I’m not a fan of slow reveals and teasers. Seeing a new product for the first time should be more like a hookup after a night out on the town. When you get home you don’t want a slow strip tease. Instead you want to knock over lamps and trip over animals as you get down to business. The same should apply to vehicle reveals. Brands should keep their mouth shut, head down and work to perfect. When the time comes pull the wraps off and leave the public speechless.

General Motors is obsessed with creating buzz. The Stingray was another product that was a victim of the how-sausage-is-made mini-video strategy.

I’m not sure if this approach is the work of Cadillac or their ad agency, Campbell Ewald, either way the latest videos are not very good.

Setting aside my position on the piecemeal approach to generating buzz, there are two reasons these shorts kind of suck.

  1. Same is boring: These videos are very similar to the shorts made to create buzz around the Stingray launch. Do something different, something extraordinary.
  2. Lacks quality: I’m not a videographer, but the video above doesn’t appear to be in focus, the panning isn’t smooth and the text wobbles at the end. Maybe this is a new trend to appear user generated, but I expect professional content from a brand launching what will likely be one of its most expensive products.

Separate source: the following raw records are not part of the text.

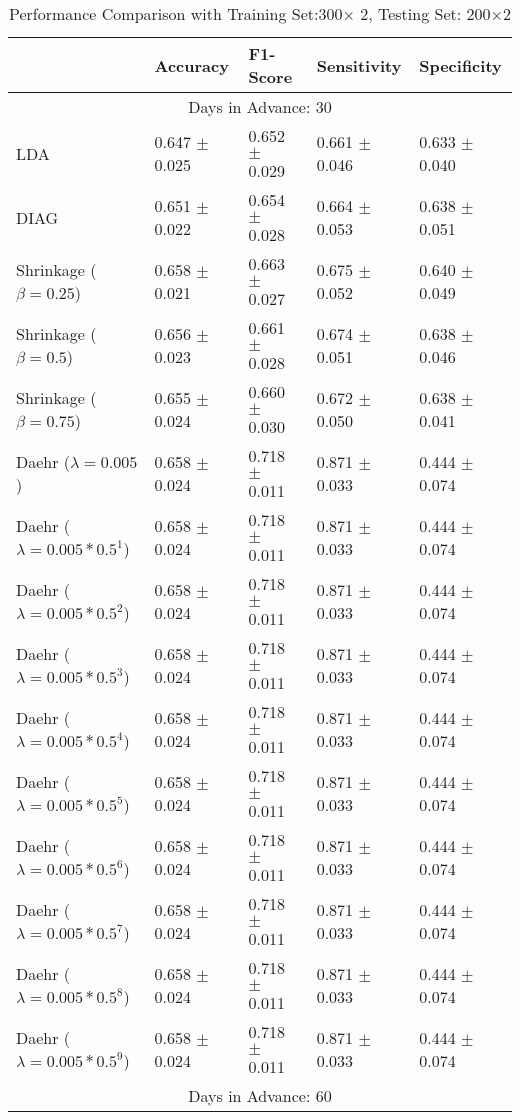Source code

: \begin{table}
\caption{Performance Comparison with Training Set:300$\times$ 2, Testing Set: 200$\times$2}
\footnotesize
\centering
\begin{tabular}{*{5}{l}}
\toprule
 & Accuracy & F1-Score & Sensitivity & Specificity\\
\hline\multicolumn{5}{c}{  Days in Advance: 30}\\\hline
LDA&0.647 $\pm$ 0.025&0.652 $\pm$ 0.029&0.661 $\pm$ 0.046&0.633 $\pm$ 0.040\\
DIAG&0.651 $\pm$ 0.022&0.654 $\pm$ 0.028&0.664 $\pm$ 0.053&0.638 $\pm$ 0.051\\
Shrinkage ($\beta=0.25$)&0.658 $\pm$ 0.021&0.663 $\pm$ 0.027&0.675 $\pm$ 0.052&0.640 $\pm$ 0.049\\
Shrinkage ($\beta=0.5$)&0.656 $\pm$ 0.023&0.661 $\pm$ 0.028&0.674 $\pm$ 0.051&0.638 $\pm$ 0.046\\
Shrinkage ($\beta=0.75$)&0.655 $\pm$ 0.024&0.660 $\pm$ 0.030&0.672 $\pm$ 0.050&0.638 $\pm$ 0.041\\
Daehr ($\lambda=0.005$)&0.658 $\pm$ 0.024&0.718 $\pm$ 0.011&0.871 $\pm$ 0.033&0.444 $\pm$ 0.074\\
Daehr ($\lambda=0.005*0.5^1$)&0.658 $\pm$ 0.024&0.718 $\pm$ 0.011&0.871 $\pm$ 0.033&0.444 $\pm$ 0.074\\
Daehr ($\lambda=0.005*0.5^2$)&0.658 $\pm$ 0.024&0.718 $\pm$ 0.011&0.871 $\pm$ 0.033&0.444 $\pm$ 0.074\\
Daehr ($\lambda=0.005*0.5^3$)&0.658 $\pm$ 0.024&0.718 $\pm$ 0.011&0.871 $\pm$ 0.033&0.444 $\pm$ 0.074\\
Daehr ($\lambda=0.005*0.5^4$)&0.658 $\pm$ 0.024&0.718 $\pm$ 0.011&0.871 $\pm$ 0.033&0.444 $\pm$ 0.074\\
Daehr ($\lambda=0.005*0.5^5$)&0.658 $\pm$ 0.024&0.718 $\pm$ 0.011&0.871 $\pm$ 0.033&0.444 $\pm$ 0.074\\
Daehr ($\lambda=0.005*0.5^6$)&0.658 $\pm$ 0.024&0.718 $\pm$ 0.011&0.871 $\pm$ 0.033&0.444 $\pm$ 0.074\\
Daehr ($\lambda=0.005*0.5^7$)&0.658 $\pm$ 0.024&0.718 $\pm$ 0.011&0.871 $\pm$ 0.033&0.444 $\pm$ 0.074\\
Daehr ($\lambda=0.005*0.5^8$)&0.658 $\pm$ 0.024&0.718 $\pm$ 0.011&0.871 $\pm$ 0.033&0.444 $\pm$ 0.074\\
Daehr ($\lambda=0.005*0.5^9$)&0.658 $\pm$ 0.024&0.718 $\pm$ 0.011&0.871 $\pm$ 0.033&0.444 $\pm$ 0.074\\
\hline\multicolumn{5}{c}{  Days in Advance: 60}\\\hline

\end{tabular}
\end{table}
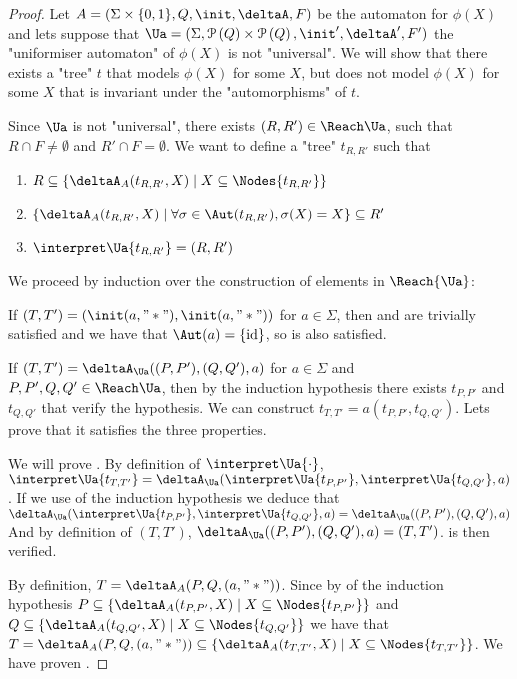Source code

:\documentclass[a4paper,UKenglish,cleveref, autoref, thm-restate]{lipics-v2021}
\begin{document}
\begin{proof}
	Let $A =  (\Sigma \times \{0,1\}, Q, \init, \deltaA, F)$ be the automaton for $\phi(X)$ and lets suppose that
	$\Ua = (\Sigma, \parts Q \times \parts Q,\init', \deltaA', F')$ the "uniformiser automaton" of $\phi(X)$ is not "universal".
	We will show that there exists a "tree" $t$ that models  $\phi(X)$ for some $X$, but does not model $\phi(X)$ for
	some $X$ that is invariant under the "automorphisms" of $t$.

	Since $\Ua$ is not "universal", there exists $(R,R') \in \Reach \Ua$, such that $R \cap F \neq \emptyset$ and $R' \cap F = \emptyset$.
	We want to define a "tree" $t_{R,R'}$ such that
	\begin{enumerate}
		\item $R \subseteq \{ \deltaA_A (t_{R,R'},X) \mid X \subseteq \Nodes {t_{R,R'}}\}$ \label{lem:prop1}
		\item $\{ \deltaA_A (t_{R,R'},X) \mid \forall \sigma \in \Aut(t_{R,R'}), \sigma(X) = X\} \subseteq R'$\label{lem:prop2}
		\item $\interpret \Ua {t_{R,R'}} = (R,R')$\label{lem:prop3}
	\end{enumerate}

	We proceed by induction over the construction of elements in $\Reach {\Ua}$:

	If $(T,T') = (\init(a,"*"), \init (a, "*"))$ for $a \in \Sigma$, then  and  are trivially satisfied and we have that
	$\Aut (a) = \{\text{id}\}$, so  is also satisfied.

	If $(T,T') = \deltaA_{\Ua}((P,P'),(Q,Q'),a)$ for $a \in \Sigma$ and $P,P',Q,Q' \in \Reach \Ua$, then by the induction hypothesis there exists
	$t_{P,P'}$ and $t_{Q,Q'}$ that verify the hypothesis. We can construct $t_{T,T'} = a(t_{P,P'},t_{Q,Q'})$. Lets prove that it satisfies the
	three properties.

	We will prove .
	By definition of $\interpret \Ua {\cdot}$,
	$\interpret \Ua {t_{T,T'}} = \deltaA_{\Ua} (\interpret \Ua {t_{P,P'}}, \interpret \Ua {t_{Q,Q'}}, a)$.
	If we use  of the induction hypothesis we deduce that
	$\deltaA_{\Ua} (\interpret \Ua {t_{P,P'}}, \interpret \Ua {t_{Q,Q'}}, a) = \deltaA_{\Ua} ((P,P'), (Q,Q'), a)$
	And by definition of $(T,T')$, $\deltaA_{\Ua} ((P,P'), (Q,Q'), a) = (T,T')$.
	 is then verified.

	By definition, $T = \deltaA_A(P,Q,(a,"*"))$. Since by  of the induction hypothesis $P \subseteq \{ \deltaA_A (t_{P,P'},X) \mid X \subseteq \Nodes {t_{P,P'}}\}$
	and $Q \subseteq \{ \deltaA_A (t_{Q,Q'},X) \mid X \subseteq \Nodes {t_{Q,Q'}}\}$  we have that
	$T = \deltaA_A(P,Q,(a,"*")) \subseteq \{ \deltaA_A (t_{T,T'},X) \mid X \subseteq \Nodes {t_{T,T'}}\}$. We have proven .


\end{proof}
\end{document}
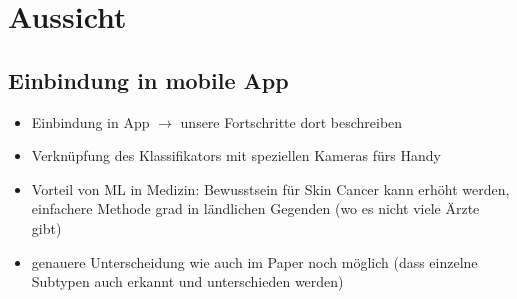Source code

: \documentclass[a4paper, doc]{apa6}
\begin{document}
\section{Aussicht}
\subsection{Einbindung in mobile App}

\begin{itemize}
	\item Einbindung in App $\rightarrow$ unsere Fortschritte dort beschreiben
	\item Verknüpfung des Klassifikators mit speziellen Kameras fürs Handy
	\item Vorteil von ML in Medizin: Bewusstsein für Skin Cancer kann erhöht werden, einfachere Methode grad in ländlichen Gegenden (wo es nicht viele Ärzte gibt)
	\item genauere Unterscheidung wie auch im Paper noch möglich (dass einzelne Subtypen auch erkannt und unterschieden werden)
\end{itemize}




\end{document}
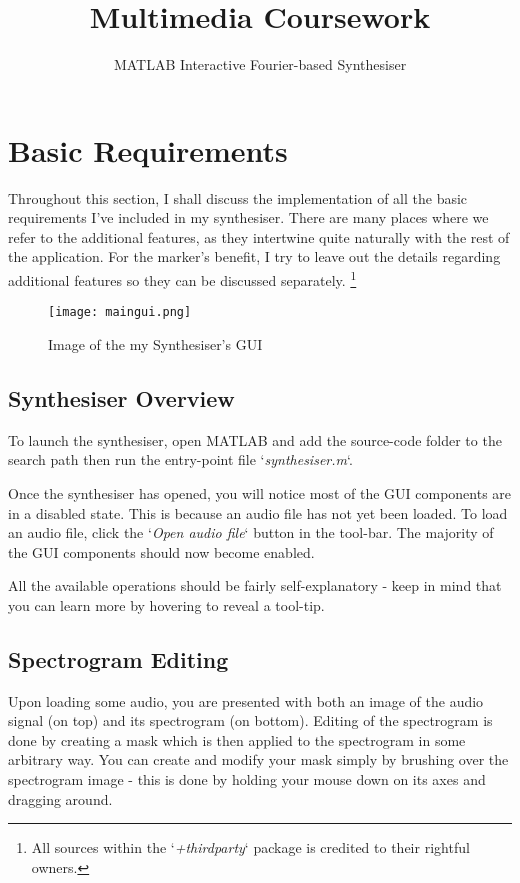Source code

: \documentclass{coursework}
\title{Multimedia Coursework}
\subtitle{MATLAB Interactive Fourier-based Synthesiser}
\begin{document}
	\maketitlepage
	
	\tableofcontents
	
	\section{Basic Requirements}
		Throughout this section, I shall discuss the implementation of all the basic requirements I've included in my synthesiser. There are many places where we refer to the additional features, as they intertwine quite naturally with the rest of the application. For the marker's benefit, I try to leave out the details regarding additional features so they can be discussed separately. \footnote{All sources within the `\textit{+thirdparty}` package is credited to their rightful owners.}
		
		\begin{figure}[H]
			\centering
			\texttt{[image: maingui.png]}
			\caption{Image of the my Synthesiser's GUI} \label{fig:image-maingui}
		\end{figure}
	
		\newpage
		
		\subsection{Synthesiser Overview}
			To launch the synthesiser, open MATLAB and add the source-code folder to the search path then run the entry-point file `\textit{synthesiser.m}`.
			
			Once the synthesiser has opened, you will notice most of the GUI components are in a disabled state. This is because an audio file has not yet been loaded. To load an audio file, click the `\textit{Open audio file}` button in the tool-bar. The majority of the GUI components should now become enabled.
			
			All the available operations should be fairly self-explanatory - keep in mind that you can learn more by hovering to reveal a tool-tip.
			
		\subsection{Spectrogram Editing}
			Upon loading some audio, you are presented with both an image of the audio signal (on top) and its spectrogram (on bottom). Editing of the spectrogram is done by creating a mask which is then applied to the spectrogram in some arbitrary way. You can create and modify your mask simply by brushing over the spectrogram image - this is done by holding your mouse down on its axes and dragging around.
			
\end{document}
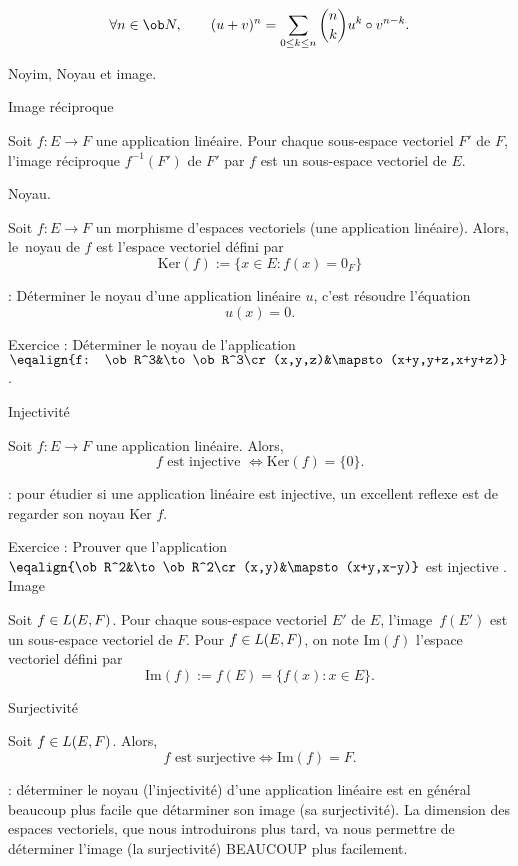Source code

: \Theoreme [Title=bin\^ome de Newton;$u$ et $v$ endomorphismes v\'erifiant {$u\circ v=v\circ u$}] 
$$
\forall n\in\ob N, \qquad {(u+v)^n=\sum_{0\le k\le n}{n\choose k}u^k\circ v^{n-k}}.
$$

\Subsection Noyim, Noyau et image.

\Concept [] Image r\'eciproque

Soit $f:E\to F$ une application lin\'eaire. Pour chaque sous-espace vectoriel $F'$ de $F$, 
l'image r\'eciproque $f^{-1}(F')$ de $F'$ par $f$ est un sous-espace vectoriel de $E$. 
\bigskip

\Concept [] Noyau.

\noindent
Soit $f:E\to F$ un morphisme d'espaces vectoriels (une application lin\'eaire). Alors, le~noyau de $f$ 
est l'espace vectoriel d\'efini par 
$${
\mbox{Ker}(f):=\{x\in E:f(x)=0_F\}}
$$ 

\Remarque : D\'eterminer le noyau d'une application lin\'eaire $u$, c'est r\'esoudre l'\'equation 
$$
u(x)=0.
$$ 
\bigskip


 Exercice :  D\'eterminer le noyau de l'application $\eqalign{f: \ob R^3&\to\ob R^3\cr(x,y,z)&\mapsto  (x+y,y+z,x+y+z)}$. 
\bigskip

\Concept [] Injectivit\'e

\noindent
Soit $f:E\to F$ une application lin\'eaire. Alors, 
$${
f\mbox{ est injective }\Longleftrightarrow \mbox{Ker}(f)=\{0\}}.
$$ 


\Remarque : pour \'etudier si une application lin\'eaire est injective, un excellent reflexe est de regarder son noyau $\mbox{Ker }f$. 
\bigskip

 Exercice :  Prouver que l'application $\eqalign{\ob R^2&\to\ob R^2\cr(x,y)&\mapsto  (x+y,x-y)}$ est injective .
\bigskip
\Concept [] Image 

\Propriete []  Soit $f\in\sc L(E,F)$. Pour chaque sous-espace vectoriel $E'$ de $E$, l'image~$f(E')$ est un sous-espace vectoriel de $F$. 
\bigskip
\noindent
Pour $f\in\sc L(E,F)$, on note $\mbox{Im}(f)$ l'espace vectoriel d\'efini par 
$$
{\mbox{Im}(f):=f(E)=\{f(x):x\in E\}}.
$$

\Concept [] Surjectivit\'e

\Propriete []  Soit $f\in\sc L(E,F)$. Alors, 
$$
f\mbox{ est surjective}\Longleftrightarrow \mbox{Im}(f)=F. 
$$

\Remarque : d\'eterminer le noyau (l'injectivit\'e) d'une application lin\'eaire est en g\'en\'eral beaucoup plus facile que d\'etarminer son image (sa surjectivit\'e). La dimension des espaces vectoriels, que nous introduirons plus tard, va nous permettre de d\'eterminer l'image (la surjectivit\'e) BEAUCOUP plus facilement. 
\bigskip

My point: If you commit to short videos, shoot them with the same quality you would a TV spot. It'll be interesting to see if the quality of these short videos goes up or down as brands begin to offer them as ad units on Instagram / Facebook.

Will NEW Escalade forget OLD Escalade?

GM announced they were turning to indie rock photographer Autumn de Wilde to tell the story of the new Escalade.


Here deWilde talks about how she falls in love with her subjects: http://link.brightcove.com/services/playe…

From GM’s press release:

“De Wilde's vivid portraiture gives her the perfect lens with which to capture the 2015 Cadillac Escalade from an artistic perspective. The images she created highlight the sophistication, luxury, and iconic nature of the Escalade in an expression different than that of traditional automotive photography.”


It would appear that traditional photography just couldn’t capture this new Escalade. Could this signal some kind of massive reimagining of Escalade? Is Cadillac’s SUV having a Slim Shady to EMINEM moment of maturity?

I’m curious to see how GM might reimagine the Escalade. To many of us the SUV has always been a bold, in-your-face, luxurious people hauler covered in chrome that makes no apology for its glitter and glam. The Escalade is a rolling testament to personal modest financial success.

It’ll be interesting to see how things like sophistication and art factor into the new Escalade’s message.